Sunday 17 March 2013

Happy Birthday to ME. Yeah, belated... as usual.

Opening my Facebook after a wonderful day out with yt and 小tz a few weeks ago, I was delighted to see so many birthday greetings from friends and colleagues.

But nothing as great as this I saw on our refrigerator door. My sweet little daughter greeting his daddy, me, happy birthday.

小tz is very much like me, to a greater extend, like yt too. A person that doesn't talk much and not expressive in words. While she would talk and talk in our presence as against strangers, she is still shy in expressing her inner feelings, especially towards me. Her mother likely heard her saying "I love you" more than I do. But deep down, I know she always uses her unique way to show her appreciation towards her crazy daddy. Waking me up and lying on my soft fatty stomach on days when I can wake up later than her, asking her mother when daddy is coming back, drawing little pictures for me and in this instance, greeting me happy birthday in her unique way.

Some may argue that such characters may hinder her progress in the future and how being "anti-social" like her daddy may limit her opportunities in life. I agreed. However, it's ultimately her life and not ours. We can guide and equip her with the knowledge and skills. But it's her who decide what she wanted in life.

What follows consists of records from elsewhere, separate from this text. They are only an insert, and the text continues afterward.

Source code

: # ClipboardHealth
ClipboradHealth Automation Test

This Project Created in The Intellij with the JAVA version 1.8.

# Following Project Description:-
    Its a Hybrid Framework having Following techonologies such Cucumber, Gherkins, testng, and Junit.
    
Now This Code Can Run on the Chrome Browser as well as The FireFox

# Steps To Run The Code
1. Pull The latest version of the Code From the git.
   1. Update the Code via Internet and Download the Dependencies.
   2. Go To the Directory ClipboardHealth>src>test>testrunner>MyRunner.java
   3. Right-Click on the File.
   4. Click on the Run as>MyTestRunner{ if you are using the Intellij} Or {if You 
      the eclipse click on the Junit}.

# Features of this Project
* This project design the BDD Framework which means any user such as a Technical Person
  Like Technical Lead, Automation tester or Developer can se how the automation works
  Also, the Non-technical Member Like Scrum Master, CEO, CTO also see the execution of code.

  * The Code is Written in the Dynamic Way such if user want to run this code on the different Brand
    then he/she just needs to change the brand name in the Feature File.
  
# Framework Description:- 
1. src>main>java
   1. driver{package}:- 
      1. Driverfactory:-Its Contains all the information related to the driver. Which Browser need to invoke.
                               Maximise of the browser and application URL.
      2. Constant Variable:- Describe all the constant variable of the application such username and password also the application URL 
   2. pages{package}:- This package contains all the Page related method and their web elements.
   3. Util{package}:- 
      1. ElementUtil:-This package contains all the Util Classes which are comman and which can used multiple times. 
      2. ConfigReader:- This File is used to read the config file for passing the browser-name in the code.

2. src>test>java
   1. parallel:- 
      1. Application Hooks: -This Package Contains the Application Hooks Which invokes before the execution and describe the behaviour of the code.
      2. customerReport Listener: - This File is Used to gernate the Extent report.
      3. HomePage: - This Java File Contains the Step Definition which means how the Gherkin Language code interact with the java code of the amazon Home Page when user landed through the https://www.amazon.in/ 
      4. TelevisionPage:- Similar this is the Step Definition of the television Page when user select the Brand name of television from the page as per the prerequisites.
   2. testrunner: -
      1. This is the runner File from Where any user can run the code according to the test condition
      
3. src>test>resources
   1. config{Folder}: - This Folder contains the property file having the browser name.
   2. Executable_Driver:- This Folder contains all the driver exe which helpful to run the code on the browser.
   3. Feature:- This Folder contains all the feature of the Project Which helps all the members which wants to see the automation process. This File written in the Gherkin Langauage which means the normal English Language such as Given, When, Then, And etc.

Is success more important than happiness in life? What's more, who should be deciding on that choice?

Success and happiness is like how a person choose to run. On a treadmill or out in the open. To be forced to run to keep up with the speed of the machine, or to have the freedom to slow down, enjoy the scenery and stop to rest when needed.

We always wanted our young ones to have the best in life. To be equipped to face challenges in life. To select a path we felt it's right for them. To think that they will always be happy with our arrangements. The problem is we, it's always we and most of the time, non of their thoughts were considered.

While I am grateful to my father for all that he had given me, at 45, I am still wondering why I am drawing straight lines in architectural drawings instead of drawing comics and designing advertisement artwork. Why am I not given a chance to play saxophone in the pub, or be like him to travel around the world on board a ship. Not that I am unhappy with my current situations, but wouldn't it be better to be given a chance to experience and decide what I wanted in life.
Having said that, it will be irresponsible of me to just let 小tz decide whatever she wanted when she don't even know her options. As parents, we should educate and provide opportunities for them to try different things in life and be equipped to make informed decision, and face the consequences thereafter.

Afternote:
Yeah, those who know me at work will never believe that I am the anti-social type of person. You see, I chat, and chat, and chat at work. Well, that's an informed choice I made at work because I understand the importance of communication, the need to understand others viewpoint and the wonderful results from a great team. That's a decision I made when I started working and it's my choice.